Wells echoes the importance of testing. "A key component of a backup plan is conducting regular testing to ensure backup systems are working and IT and operational staff know what steps to follow to switch from primary systems to backup systems," he says. "This testing must include the steps to switch back to the primary from the backup when the cause of the outage has been repaired. All outages should be followed by a root cause analysis and a review of the people, processes, and technologies involved in managing the outage."

While testing is crucial, it's not easy, a reason many organizations may be tempted to skip the process. Don't, cautions Avani Desai, CISSP, CISA, CIA, CSA, CCSK, CIPP, principal and executive vice president of Schellman & Company, an independent security and privacy compliance assessor.

"The most important step is to make sure that backups are tested frequently because you need to be able to fully restore any loss of data," Desai says. "Organizations may do tabletop exercises, but all these are useless if the backup process does not work completely, accurately, and on time. Therefore, a full backup and recovery test needs to be done regularly.

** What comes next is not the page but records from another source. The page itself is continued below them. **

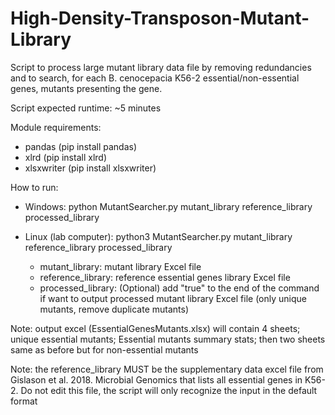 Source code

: # High-Density-Transposon-Mutant-Library

Script to process large mutant library data file by removing redundancies and to search, for each B. cenocepacia K56-2 essential/non-essential genes, mutants presenting the gene. 

Script expected runtime: ~5 minutes

Module requirements:
- pandas (pip install pandas)
- xlrd (pip install xlrd)
- xlsxwriter (pip install xlsxwriter)

How to run:
- Windows: python MutantSearcher.py mutant_library reference_library processed_library
- Linux (lab computer): python3 MutantSearcher.py mutant_library reference_library processed_library

  - mutant_library: mutant library Excel file
  - reference_library: reference essential genes library Excel file
  - processed_library: (Optional) add "true" to the end of the command if want to output processed mutant library Excel file (only unique mutants, remove duplicate mutants)

Note: output excel (EssentialGenesMutants.xlsx) will contain 4 sheets; unique essential mutants; Essential mutants summary stats; then two sheets same as before but for non-essential mutants

Note: the reference_library MUST be the supplementary data excel file from Gislason et al. 2018. Microbial 
Genomics that lists all essential genes in K56-2. Do not edit this file, the script will only recognize the input in the default format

"You won't see companies do this because pulling tapes from off site and testing them isn't as easy as a mock tabletop. It is time consuming and takes an effort to get everyone to stop what they are doing and focus on what could happen instead of what actually did happen today."

Working with a disaster recovery center may also offer extra protection. "Disaster recovery centers, combined with redundant internet and infrastructure links, are the no. 1 thing medical providers can use to maintain resilient operations," says Ron Winward, a security evangelist at Radware. "When properly designed, these centers can be fully operational and redundant and back online in subsecond intervals. However, it is no easy task.

"Disaster recovery sites are just as vulnerable to breaches as primary sites, and they should all have the same level of security protections in place," Winward advises. "Make sure that you're protecting them with the same tools you would a primary site. Schedule times for regular fail-over tests just like you would do with the electrical generators for the hospital. It's critical to know that the network will work when you need it to."

Christopher Merrill, MBA, VP of sales for VoiceWare, a disaster recovery vendor, says looking for solutions that don't use https can reduce vulnerabilities by requiring alternative non-https pathways that can operate as "hot" standbys and be used in parallel.

"Virtually all cybersecurity threats depend on exploiting weaknesses inherent to standard operating system and network standards," he says. "Weaning the organization from its https dependency removes information assets from hackers' playgrounds."

Prepare Now and Save Later
With numerous malware attacks on record, Vance says there should be ample information available regarding what potential threats are lurking as well as examples of what should and should not be done to ameliorate these dangers. Prepare sufficiently now and you may save time and money many times over in the long run.

"Running what-if scenarios using existing backup plans in light of known attack vectors may be time consuming and costly, but these factors pale in comparison to the potential time and resources consumed by a successful network penetration," Vance says.

— Juliann Schaeffer is a freelance writer and editor based in Alburtis, Pennsylvania.